Which was a slight mistake.

Ten o'clock came, and with it the carriage. A man glided silently underneath Terpsichore's window, and a ladder was reared against the wall. Silently the window opened, and a form descended the ladder, and was clasped in an equally silent embrace at the foot. Terpsichore had not entirely recovered her spirits, but she stifled her emotions for the sake of Augustus. For the same reason she did not scold him for rumpling her bonnet. Hurrying into the carriage, they drove rapidly away.

As they turned the corner into the principal street, another carriage, going in the same direction, came up behind them at a quick trot. Augustus sprang to his feet, and peered out into the darkness. "Betrayed," was the thought which flashed through his mind, and he muttered an eighteen-cornered oath. Terpsichore clung to his coat with an energy which indirectly reflected lasting credit upon his tailor.

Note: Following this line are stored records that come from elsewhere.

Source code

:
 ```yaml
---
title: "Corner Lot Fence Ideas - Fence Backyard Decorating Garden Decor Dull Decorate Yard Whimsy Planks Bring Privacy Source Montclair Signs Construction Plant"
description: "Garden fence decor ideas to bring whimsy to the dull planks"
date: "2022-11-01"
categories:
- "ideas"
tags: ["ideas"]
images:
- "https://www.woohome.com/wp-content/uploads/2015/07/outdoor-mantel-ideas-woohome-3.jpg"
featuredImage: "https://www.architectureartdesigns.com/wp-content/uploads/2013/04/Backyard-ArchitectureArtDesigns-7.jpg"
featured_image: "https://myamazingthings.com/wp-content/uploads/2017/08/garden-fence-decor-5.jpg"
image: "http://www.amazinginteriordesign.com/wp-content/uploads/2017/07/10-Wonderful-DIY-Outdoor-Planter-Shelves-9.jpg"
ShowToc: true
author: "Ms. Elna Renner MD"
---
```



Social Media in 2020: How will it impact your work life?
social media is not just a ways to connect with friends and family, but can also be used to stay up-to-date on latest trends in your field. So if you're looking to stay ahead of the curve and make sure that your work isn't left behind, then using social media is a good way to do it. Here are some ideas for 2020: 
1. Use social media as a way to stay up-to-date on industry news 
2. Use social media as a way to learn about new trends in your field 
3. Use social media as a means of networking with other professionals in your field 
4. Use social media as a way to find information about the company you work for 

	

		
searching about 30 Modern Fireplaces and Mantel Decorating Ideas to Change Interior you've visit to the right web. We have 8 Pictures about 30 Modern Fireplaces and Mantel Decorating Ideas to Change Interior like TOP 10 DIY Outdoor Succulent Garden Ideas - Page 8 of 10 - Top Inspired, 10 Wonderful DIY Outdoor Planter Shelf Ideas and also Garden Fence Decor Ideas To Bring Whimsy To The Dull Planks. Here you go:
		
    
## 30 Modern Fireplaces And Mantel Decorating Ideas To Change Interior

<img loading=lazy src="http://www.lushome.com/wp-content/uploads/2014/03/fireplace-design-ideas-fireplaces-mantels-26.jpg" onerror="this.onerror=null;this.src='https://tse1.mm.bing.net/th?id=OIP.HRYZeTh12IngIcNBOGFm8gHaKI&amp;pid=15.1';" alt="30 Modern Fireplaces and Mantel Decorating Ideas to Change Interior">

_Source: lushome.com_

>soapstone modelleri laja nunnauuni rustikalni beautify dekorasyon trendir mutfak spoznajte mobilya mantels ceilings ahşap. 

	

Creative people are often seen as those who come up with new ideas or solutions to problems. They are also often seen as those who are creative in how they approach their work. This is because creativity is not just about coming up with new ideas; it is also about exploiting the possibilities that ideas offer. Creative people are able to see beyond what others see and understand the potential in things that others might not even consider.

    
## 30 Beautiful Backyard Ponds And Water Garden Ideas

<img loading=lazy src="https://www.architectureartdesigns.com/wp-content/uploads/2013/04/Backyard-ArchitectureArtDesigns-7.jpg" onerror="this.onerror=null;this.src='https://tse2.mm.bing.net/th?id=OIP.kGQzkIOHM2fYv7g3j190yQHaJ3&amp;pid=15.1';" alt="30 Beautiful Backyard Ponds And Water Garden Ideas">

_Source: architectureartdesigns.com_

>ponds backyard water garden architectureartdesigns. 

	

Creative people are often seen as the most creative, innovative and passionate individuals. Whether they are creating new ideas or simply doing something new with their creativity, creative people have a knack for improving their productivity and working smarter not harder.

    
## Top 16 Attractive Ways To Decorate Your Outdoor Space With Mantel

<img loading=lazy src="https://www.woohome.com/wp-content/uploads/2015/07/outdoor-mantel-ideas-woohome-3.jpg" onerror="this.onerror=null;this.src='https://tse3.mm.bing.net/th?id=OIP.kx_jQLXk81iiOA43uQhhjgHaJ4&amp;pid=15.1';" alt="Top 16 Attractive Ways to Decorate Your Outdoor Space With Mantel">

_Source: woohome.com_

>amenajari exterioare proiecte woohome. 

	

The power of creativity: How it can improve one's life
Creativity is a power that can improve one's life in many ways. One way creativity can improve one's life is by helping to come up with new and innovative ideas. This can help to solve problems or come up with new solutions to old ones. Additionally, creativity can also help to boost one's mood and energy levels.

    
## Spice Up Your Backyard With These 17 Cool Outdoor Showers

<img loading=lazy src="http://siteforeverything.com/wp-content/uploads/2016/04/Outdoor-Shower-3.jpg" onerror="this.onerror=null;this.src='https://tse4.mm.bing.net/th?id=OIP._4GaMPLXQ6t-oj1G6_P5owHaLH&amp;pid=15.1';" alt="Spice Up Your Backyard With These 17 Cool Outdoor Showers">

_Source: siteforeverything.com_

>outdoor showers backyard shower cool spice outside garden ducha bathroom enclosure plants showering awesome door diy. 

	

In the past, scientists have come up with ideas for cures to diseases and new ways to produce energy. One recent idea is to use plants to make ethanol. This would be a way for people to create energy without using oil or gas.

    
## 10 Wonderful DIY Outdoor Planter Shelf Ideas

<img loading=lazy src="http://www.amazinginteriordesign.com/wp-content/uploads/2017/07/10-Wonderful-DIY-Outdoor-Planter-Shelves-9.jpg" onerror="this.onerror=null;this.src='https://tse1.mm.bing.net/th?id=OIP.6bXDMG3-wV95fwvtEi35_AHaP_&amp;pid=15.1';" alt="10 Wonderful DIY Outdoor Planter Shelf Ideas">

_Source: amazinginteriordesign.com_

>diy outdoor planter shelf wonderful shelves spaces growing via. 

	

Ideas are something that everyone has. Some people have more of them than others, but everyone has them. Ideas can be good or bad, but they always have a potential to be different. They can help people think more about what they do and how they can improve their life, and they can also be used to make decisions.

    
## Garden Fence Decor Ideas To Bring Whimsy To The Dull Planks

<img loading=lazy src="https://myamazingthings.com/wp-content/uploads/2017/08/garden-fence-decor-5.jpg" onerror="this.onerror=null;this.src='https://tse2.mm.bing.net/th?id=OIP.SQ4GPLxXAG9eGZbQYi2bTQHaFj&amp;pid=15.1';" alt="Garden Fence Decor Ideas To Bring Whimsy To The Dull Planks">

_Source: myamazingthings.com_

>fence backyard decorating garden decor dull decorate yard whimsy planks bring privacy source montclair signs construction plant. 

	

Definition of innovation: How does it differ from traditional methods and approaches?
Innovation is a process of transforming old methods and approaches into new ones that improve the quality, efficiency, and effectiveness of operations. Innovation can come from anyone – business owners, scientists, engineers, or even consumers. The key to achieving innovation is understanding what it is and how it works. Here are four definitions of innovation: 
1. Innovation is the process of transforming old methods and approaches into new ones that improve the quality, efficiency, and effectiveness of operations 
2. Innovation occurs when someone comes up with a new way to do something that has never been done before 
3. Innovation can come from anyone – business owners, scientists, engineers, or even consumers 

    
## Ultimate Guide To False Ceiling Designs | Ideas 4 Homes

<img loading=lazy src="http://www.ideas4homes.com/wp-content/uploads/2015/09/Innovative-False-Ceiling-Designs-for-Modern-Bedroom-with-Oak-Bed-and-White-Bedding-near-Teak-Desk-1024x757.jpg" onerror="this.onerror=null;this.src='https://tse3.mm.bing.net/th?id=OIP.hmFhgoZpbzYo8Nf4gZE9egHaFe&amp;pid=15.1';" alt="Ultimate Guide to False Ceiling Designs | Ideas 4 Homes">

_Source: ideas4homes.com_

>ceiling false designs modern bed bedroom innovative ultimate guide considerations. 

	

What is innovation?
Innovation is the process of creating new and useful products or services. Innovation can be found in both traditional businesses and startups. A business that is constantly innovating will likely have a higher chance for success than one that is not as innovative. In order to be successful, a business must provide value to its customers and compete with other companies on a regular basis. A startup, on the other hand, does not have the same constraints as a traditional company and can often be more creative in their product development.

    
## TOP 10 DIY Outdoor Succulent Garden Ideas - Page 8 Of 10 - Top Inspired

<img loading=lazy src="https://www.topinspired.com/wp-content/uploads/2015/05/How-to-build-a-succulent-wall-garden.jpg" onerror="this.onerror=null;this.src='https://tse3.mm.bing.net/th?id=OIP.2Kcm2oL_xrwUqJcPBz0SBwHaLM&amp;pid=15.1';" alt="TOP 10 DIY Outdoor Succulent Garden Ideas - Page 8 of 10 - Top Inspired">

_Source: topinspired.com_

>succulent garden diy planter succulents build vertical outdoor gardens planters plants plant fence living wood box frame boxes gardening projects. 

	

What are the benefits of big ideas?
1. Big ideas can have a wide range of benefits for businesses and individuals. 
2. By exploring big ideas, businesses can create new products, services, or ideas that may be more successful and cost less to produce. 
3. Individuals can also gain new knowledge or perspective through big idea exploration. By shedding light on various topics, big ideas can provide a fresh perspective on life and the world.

"Put on more steam," whispered Augustus hoarsely to the driver, and the horses dashed onward at a break-neck pace, soon leaving the other carriage far behind.

At the rate they were going, it took but a few minutes to reach the parsonage. Directing the coachman to drive round the corner and wait, Augustus half-led, half-carried the trembling girl into the house. The Rev. Fiscuel's family and one or two neighbors were assembled in the parlor. The ceremony was soon performed, and an earnest blessing invoked upon the married life of the young people. As they were receiving the congratulations suited to the occasion, a juvenile Fiscuel came in, and whispered something to his father. Mr. Fiscuel, with a smile, turned to Augustus, saying, "My son tells me that your father is coming in at the gate with a lady."

The newly-married looked at each other in mute surprise. "I'll bet a hat," exclaimed Augustus, suddenly, "it's your mother; and they've come to get married!"